WHAT TO PRODUCE: From the records below, copy out each line that has the word "fontSize".

(Stored data)
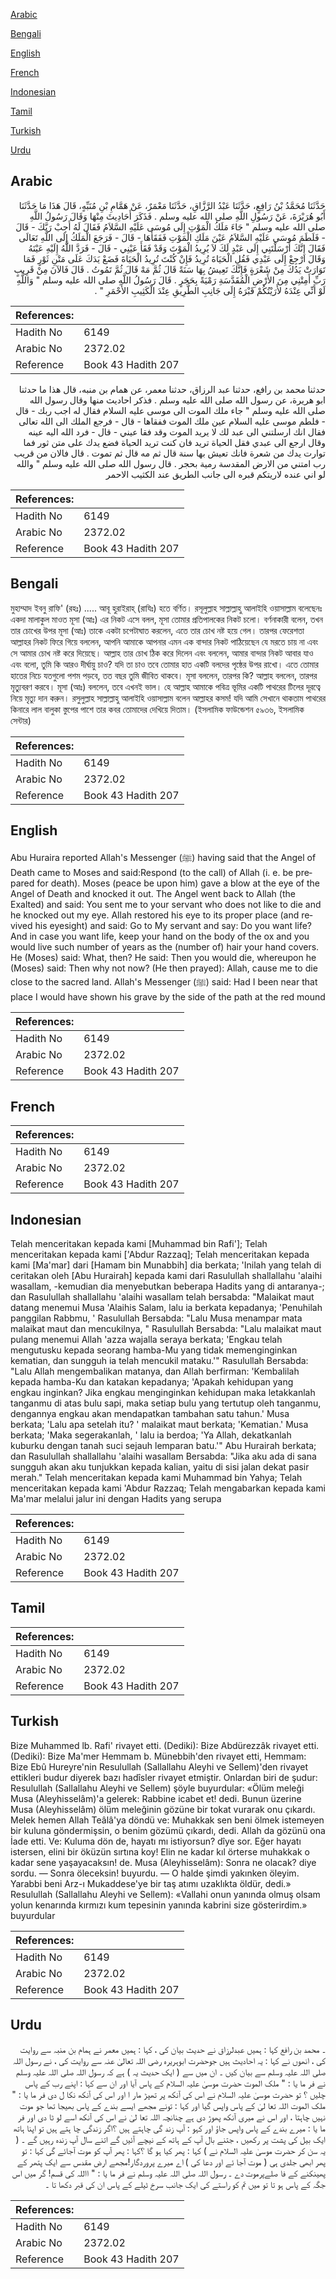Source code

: [Arabic](#arabic)

[Bengali](#bengali)

[English](#english)

[French](#french)

[Indonesian](#indonesian)

[Tamil](#tamil)

[Turkish](#turkish)

[Urdu](#urdu)

## Arabic


<div dir="rtl" lang="ar" style={{fontSize:'larger',backgroundColor:'#f8f9fa',padding:20}}>
حَدَّثَنَا مُحَمَّدُ بْنُ رَافِعٍ، حَدَّثَنَا عَبْدُ الرَّزَّاقِ، حَدَّثَنَا مَعْمَرٌ، عَنْ هَمَّامِ بْنِ مُنَبِّهٍ، قَالَ هَذَا مَا حَدَّثَنَا أَبُو هُرَيْرَةَ، عَنْ رَسُولِ اللَّهِ صلى الله عليه وسلم ‏.‏ فَذَكَرَ أَحَادِيثَ مِنْهَا وَقَالَ رَسُولُ اللَّهِ صلى الله عليه وسلم ‏"‏ جَاءَ مَلَكُ الْمَوْتِ إِلَى مُوسَى عَلَيْهِ السَّلاَمُ فَقَالَ لَهُ أَجِبْ رَبَّكَ - قَالَ - فَلَطَمَ مُوسَى عَلَيْهِ السَّلاَمُ عَيْنَ مَلَكِ الْمَوْتِ فَفَقَأَهَا - قَالَ - فَرَجَعَ الْمَلَكُ إِلَى اللَّهِ تَعَالَى فَقَالَ إِنَّكَ أَرْسَلْتَنِي إِلَى عَبْدٍ لَكَ لاَ يُرِيدُ الْمَوْتَ وَقَدْ فَقَأَ عَيْنِي - قَالَ - فَرَدَّ اللَّهُ إِلَيْهِ عَيْنَهُ وَقَالَ ارْجِعْ إِلَى عَبْدِي فَقُلِ الْحَيَاةَ تُرِيدُ فَإِنْ كُنْتَ تُرِيدُ الْحَيَاةَ فَضَعْ يَدَكَ عَلَى مَتْنِ ثَوْرٍ فَمَا تَوَارَتْ يَدُكَ مِنْ شَعْرَةٍ فَإِنَّكَ تَعِيشُ بِهَا سَنَةً قَالَ ثُمَّ مَهْ قَالَ ثُمَّ تَمُوتُ ‏.‏ قَالَ فَالآنَ مِنْ قَرِيبٍ رَبِّ أَمِتْنِي مِنَ الأَرْضِ الْمُقَدَّسَةِ رَمْيَةً بِحَجَرٍ ‏.‏ قَالَ رَسُولُ اللَّهِ صلى الله عليه وسلم ‏"‏ وَاللَّهِ لَوْ أَنِّي عِنْدَهُ لأَرَيْتُكُمْ قَبْرَهُ إِلَى جَانِبِ الطَّرِيقِ عِنْدَ الْكَثِيبِ الأَحْمَرِ ‏"‏ ‏.‏
</div>
<div style={{backgroundColor:'#f8f9fa',padding:20, marginBottom: 10}}><table> <thead> <tr> <th>References:</th> <th></th> </tr> </thead> <tbody><tr><td>Hadith No</td><td>6149</td></tr><tr><td>Arabic No</td><td>2372.02</td></tr><tr><td>Reference</td><td>Book 43 Hadith 207</td></tr></tbody></table></div>


<div dir="rtl" lang="ar" style={{fontSize:'larger',backgroundColor:'#f8f9fa',padding:20}}>
حدثنا محمد بن رافع، حدثنا عبد الرزاق، حدثنا معمر، عن همام بن منبه، قال هذا ما حدثنا ابو هريرة، عن رسول الله صلى الله عليه وسلم . فذكر احاديث منها وقال رسول الله صلى الله عليه وسلم " جاء ملك الموت الى موسى عليه السلام فقال له اجب ربك - قال - فلطم موسى عليه السلام عين ملك الموت ففقاها - قال - فرجع الملك الى الله تعالى فقال انك ارسلتني الى عبد لك لا يريد الموت وقد فقا عيني - قال - فرد الله اليه عينه وقال ارجع الى عبدي فقل الحياة تريد فان كنت تريد الحياة فضع يدك على متن ثور فما توارت يدك من شعرة فانك تعيش بها سنة قال ثم مه قال ثم تموت . قال فالان من قريب رب امتني من الارض المقدسة رمية بحجر . قال رسول الله صلى الله عليه وسلم " والله لو اني عنده لاريتكم قبره الى جانب الطريق عند الكثيب الاحمر
</div>
<div style={{backgroundColor:'#f8f9fa',padding:20, marginBottom: 10}}><table> <thead> <tr> <th>References:</th> <th></th> </tr> </thead> <tbody><tr><td>Hadith No</td><td>6149</td></tr><tr><td>Arabic No</td><td>2372.02</td></tr><tr><td>Reference</td><td>Book 43 Hadith 207</td></tr></tbody></table></div>

## Bengali


<div dir="ltr" lang="bn" style={{fontSize:'larger',backgroundColor:'#f8f9fa',padding:20}}>
মুহাম্মাদ ইবনু রাফি' (রহঃ) ..... আবূ হুরাইরাহ্ (রাযিঃ) হতে বর্ণিত। রসূলুল্লাহ সাল্লাল্লাহু আলাইহি ওয়াসাল্লাম বলেছেনঃ একদা মালাকুল মাওত মূসা (আঃ) এর নিকট এসে বলল, মূসা তোমার প্রতিপালকের নিকট চলো। বর্ণনাকারী বলেন, তখন তার চোখের উপর মূসা (আঃ) তাকে একটা চপেটাঘাত করলেন, এতে তার চোখ নষ্ট হয়ে গেল। তারপর ফেরেশতা আল্লাহর নিকট ফিরে গিয়ে বললেন, আপনি আমাকে আপনার এমন এক বান্দার নিকট পাঠিয়েছেন যে মরতে চায় না এবং সে আমার চোখ নষ্ট করে দিয়েছে। আল্লাহ তার চোখ ঠিক করে দিলেন এবং বললেন, আমার বান্দার নিকট আবার যাও এবং বলো, তুমি কি আরও দীর্ঘায়ু চাও? যদি তা চাও তবে তোমার হাত একটি বলদের পৃষ্ঠের উপর রাখো। এতে তোমার হাতের নিচে যতগুলো পশম পড়বে, তত বছর তুমি জীবিত থাকবে। মূসা বললেন, তারপর কি? আল্লাহ বললেন, তারপর মৃত্যুবরণ করবে। মূসা (আঃ) বললেন, তবে এখনই ভাল। হে আল্লাহ আমাকে পবিত্র ভূমির একটি পাথরের টিলের দূরত্বে নিয়ে মৃত্যু দান করুন। রসুলুল্লাহ সাল্লাল্লাহু আলাইহি ওয়াসাল্লাম বলেন আল্লাহর কসম! যদি আমি সেখানে থাকতাম পাথরের কিনারে লাল বালুকা স্তুপের পাশে তার কবর তোমাদের দেখিয়ে দিতাম। (ইসলামিক ফাউন্ডেশন ৫৯৩৬, ইসলামিক সেন্টার)
</div>
<div style={{backgroundColor:'#f8f9fa',padding:20, marginBottom: 10}}><table> <thead> <tr> <th>References:</th> <th></th> </tr> </thead> <tbody><tr><td>Hadith No</td><td>6149</td></tr><tr><td>Arabic No</td><td>2372.02</td></tr><tr><td>Reference</td><td>Book 43 Hadith 207</td></tr></tbody></table></div>

## English


<div dir="ltr" lang="en" style={{fontSize:'larger',backgroundColor:'#f8f9fa',padding:20}}>
Abu Huraira reported Allah's Messenger (ﷺ) having said that the Angel of Death came to Moses and said:Respond (to the call) of Allah (i. e. be prepared for death). Moses (peace be upon him) gave a blow at the eye of the Angel of Death and knocked it out. The Angel went back to Allah (the Exalted) and said: You sent me to your servant who does not like to die and he knocked out my eye. Allah restored his eye to its proper place (and revived his eyesight) and said: Go to My servant and say: Do you want life? And in case you want life, keep your hand on the body of the ox and you would live such number of years as the (number of) hair your hand covers. He (Moses) said: What, then? He said: Then you would die, whereupon he (Moses) said: Then why not now? (He then prayed): Allah, cause me to die close to the sacred land. Allah's Messenger (ﷺ) said: Had I been near that place I would have shown his grave by the side of the path at the red mound
</div>
<div style={{backgroundColor:'#f8f9fa',padding:20, marginBottom: 10}}><table> <thead> <tr> <th>References:</th> <th></th> </tr> </thead> <tbody><tr><td>Hadith No</td><td>6149</td></tr><tr><td>Arabic No</td><td>2372.02</td></tr><tr><td>Reference</td><td>Book 43 Hadith 207</td></tr></tbody></table></div>

## French


<div dir="ltr" lang="fr" style={{fontSize:'larger',backgroundColor:'#f8f9fa',padding:20}}>

</div>
<div style={{backgroundColor:'#f8f9fa',padding:20, marginBottom: 10}}><table> <thead> <tr> <th>References:</th> <th></th> </tr> </thead> <tbody><tr><td>Hadith No</td><td>6149</td></tr><tr><td>Arabic No</td><td>2372.02</td></tr><tr><td>Reference</td><td>Book 43 Hadith 207</td></tr></tbody></table></div>

## Indonesian


<div dir="ltr" lang="id" style={{fontSize:'larger',backgroundColor:'#f8f9fa',padding:20}}>
Telah menceritakan kepada kami [Muhammad bin Rafi']; Telah menceritakan kepada kami ['Abdur Razzaq]; Telah menceritakan kepada kami [Ma'mar] dari [Hamam bin Munabbih] dia berkata; 'Inilah yang telah di ceritakan oleh [Abu Hurairah] kepada kami dari Rasulullah shallallahu 'alaihi wasallam, -kemudian dia menyebutkan beberapa Hadits yang di antaranya-; dan Rasulullah shallallahu 'alaihi wasallam telah bersabda: "Malaikat maut datang menemui Musa 'Alaihis Salam, lalu ia berkata kepadanya; 'Penuhilah panggilan Rabbmu, ' Rasulullah Bersabda: "Lalu Musa menampar mata malaikat maut dan mencukilnya, " Rasulullah Bersabda: "Lalu malaikat maut pulang menemui Allah 'azza wajalla seraya berkata; 'Engkau telah mengutusku kepada seorang hamba-Mu yang tidak memenginginkan kematian, dan sungguh ia telah mencukil mataku.'" Rasulullah Bersabda: "Lalu Allah mengembalikan matanya, dan Allah berfirman: 'Kembalilah kepada hamba-Ku dan katakan kepadanya; 'Apakah kehidupan yang engkau inginkan? Jika engkau menginginkan kehidupan maka letakkanlah tanganmu di atas bulu sapi, maka setiap bulu yang tertutup oleh tanganmu, dengannya engkau akan mendapatkan tambahan satu tahun.' Musa berkata; 'Lalu apa setelah itu? ' malaikat maut berkata; 'Kematian.' Musa berkata; 'Maka segerakanlah, ' lalu ia berdoa; 'Ya Allah, dekatkanlah kuburku dengan tanah suci sejauh lemparan batu.'" Abu Hurairah berkata; dan Rasulullah shallallahu 'alaihi wasallam Bersabda: "Jika aku ada di sana sungguh akan aku tunjukkan kepada kalian, yaitu di sisi jalan dekat pasir merah." Telah menceritakan kepada kami Muhammad bin Yahya; Telah menceritakan kepada kami 'Abdur Razzaq; Telah mengabarkan kepada kami Ma'mar melalui jalur ini dengan Hadits yang serupa
</div>
<div style={{backgroundColor:'#f8f9fa',padding:20, marginBottom: 10}}><table> <thead> <tr> <th>References:</th> <th></th> </tr> </thead> <tbody><tr><td>Hadith No</td><td>6149</td></tr><tr><td>Arabic No</td><td>2372.02</td></tr><tr><td>Reference</td><td>Book 43 Hadith 207</td></tr></tbody></table></div>

## Tamil


<div dir="ltr" lang="ta" style={{fontSize:'larger',backgroundColor:'#f8f9fa',padding:20}}>

</div>
<div style={{backgroundColor:'#f8f9fa',padding:20, marginBottom: 10}}><table> <thead> <tr> <th>References:</th> <th></th> </tr> </thead> <tbody><tr><td>Hadith No</td><td>6149</td></tr><tr><td>Arabic No</td><td>2372.02</td></tr><tr><td>Reference</td><td>Book 43 Hadith 207</td></tr></tbody></table></div>

## Turkish


<div dir="ltr" lang="tr" style={{fontSize:'larger',backgroundColor:'#f8f9fa',padding:20}}>
Bize Muhammed lb. Rafi' rivayet etti. (Dediki): Bize Abdürezzâk rivayet etti. (Dediki): Bize Ma'mer Hemmam b. Münebbih'den rivayet etti, Hemmam: Bize Ebû Hureyre'nin Resulullah (Sallallahu Aleyhi ve Sellem)'den rivayet ettikleri budur diyerek bazı hadîsler rivayet etmiştir. Onlardan biri de şudur: Resulullah (Sallallahu Aleyhi ve Sellem) şöyle buyurdular: «Ölüm meleği Musa (Aleyhisselâm)'a gelerek: Rabbine icabet et! dedi. Bunun üzerine Musa (Aleyhisselâm) ölüm meleğinin gözüne bir tokat vurarak onu çıkardı. Melek hemen Allah Teâlâ'ya döndü ve: Muhakkak sen beni ölmek istemeyen bir kuluna göndermişsin, o benim gözümü çıkardı, dedi. Allah da gözünü ona İade etti. Ve: Kuluma dön de, hayatı mı istiyorsun? dîye sor. Eğer hayatı istersen, elini bir öküzün sırtına koy! Elin ne kadar kıl örterse muhakkak o kadar sene yaşayacaksın! de. Musa (Aleyhisselâm): Sonra ne olacak? diye sordu. — Sonra öleceksin! buyurdu. — O halde şimdi yakınken öleyim. Yarabbi beni Arz-ı Mukaddese'ye bir taş atımı uzaklıkta öldür, dedi.» Resulullah (Sallallahu Aleyhi ve Sellem): «Vallahi onun yanında olmuş olsam yolun kenarında kırmızı kum tepesinin yanında kabrini size gösterirdim.» buyurdular
</div>
<div style={{backgroundColor:'#f8f9fa',padding:20, marginBottom: 10}}><table> <thead> <tr> <th>References:</th> <th></th> </tr> </thead> <tbody><tr><td>Hadith No</td><td>6149</td></tr><tr><td>Arabic No</td><td>2372.02</td></tr><tr><td>Reference</td><td>Book 43 Hadith 207</td></tr></tbody></table></div>

## Urdu


<div dir="rtl" lang="ur" style={{fontSize:'larger',backgroundColor:'#f8f9fa',padding:20}}>
۔ محمد بن رافع کہا : ہمیں عبدلرزاق نے حدیث بیان کی ، کہا : ہمیں معمر نے ہمام بن منبہ سے روایت کی ، انھوں نے کہا : یہ احادیث ہیں جوحضرت ابوہریرہ رضی اللہ تعالیٰ عنہ سے روایت کی ، نے رسول اللہ صلی اللہ علیہ وسلم سے بیان کیں ۔ ان میں سے ( ایک حدیث یہ ) ہے کہ رسول اللہ صلی اللہ علیہ وسلم نے فر ما یا : " ملک الموت حضرت موسیٰ علیہ السلام کے پاس آیا اور ان سے کہا : اپنے رب کے پاس چلیں ؟ تو حضرت موسیٰ علیہ السلام نے اس کی آنکھ پر تھپڑ مار ا اور اس کی آنکھ نکا ل دی فر ما یا : " ملک الموت اللہ تعا لیٰ کے پاس واپس گیا اور کہا : تونے مجھے ایسے بندے کے پاس بھیجا تھا جو موت نہیں چاہتا ، اور اس نے میری آنکھ پھوڑ دی ہے چنانچہ اللہ تعا لیٰ نے اس کی آنکھ اسے لو ٹا دی اور فر ما یا : میرے بندے کے پاس واپس جاؤ اور کہو : آپ زند گی چاہتے ہیں ؟اگر زندگی چا ہتے ہیں تو اپنا ہاتھ ایک بیل کی پشت پر رکھیں ، جتنے بال آپ کے ہاتھ کے نیچے آئیں گے اتنے سال آپ زندہ رہیں گے ۔ ( یہ سن کر حضرت موسیٰ علیہ السلام نے ) کہا : پھر کیا ہو گا ؟کہا : پھر آپ کو موت آجائے گی کہا : تو پھر ابھی جلدی ہی ( موت آجا ئے اور دعا کی ) اے میرے پروردگار!مجھے ارض مقدس سے ایک پتھر کے پھینکنے کے فا صلےپرموت دے ۔ رسول اللہ صلی اللہ علیہ وسلم نے فر ما یا : " االلہ کی قسم! گر میں اس جگہ کے پاس ہو تا تو میں تم کو راستے کی ایک جانب سرخ ٹیلے کے پاس ان کی قبر دکھا تا ۔
</div>
<div style={{backgroundColor:'#f8f9fa',padding:20, marginBottom: 10}}><table> <thead> <tr> <th>References:</th> <th></th> </tr> </thead> <tbody><tr><td>Hadith No</td><td>6149</td></tr><tr><td>Arabic No</td><td>2372.02</td></tr><tr><td>Reference</td><td>Book 43 Hadith 207</td></tr></tbody></table></div>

YOUR RESPONSE:
<div dir="rtl" lang="ar" style={{fontSize:'larger',backgroundColor:'#f8f9fa',padding:20}}>
<div dir="rtl" lang="ar" style={{fontSize:'larger',backgroundColor:'#f8f9fa',padding:20}}>
<div dir="ltr" lang="bn" style={{fontSize:'larger',backgroundColor:'#f8f9fa',padding:20}}>
<div dir="ltr" lang="en" style={{fontSize:'larger',backgroundColor:'#f8f9fa',padding:20}}>
<div dir="ltr" lang="fr" style={{fontSize:'larger',backgroundColor:'#f8f9fa',padding:20}}>
<div dir="ltr" lang="id" style={{fontSize:'larger',backgroundColor:'#f8f9fa',padding:20}}>
<div dir="ltr" lang="ta" style={{fontSize:'larger',backgroundColor:'#f8f9fa',padding:20}}>
<div dir="ltr" lang="tr" style={{fontSize:'larger',backgroundColor:'#f8f9fa',padding:20}}>
<div dir="rtl" lang="ur" style={{fontSize:'larger',backgroundColor:'#f8f9fa',padding:20}}>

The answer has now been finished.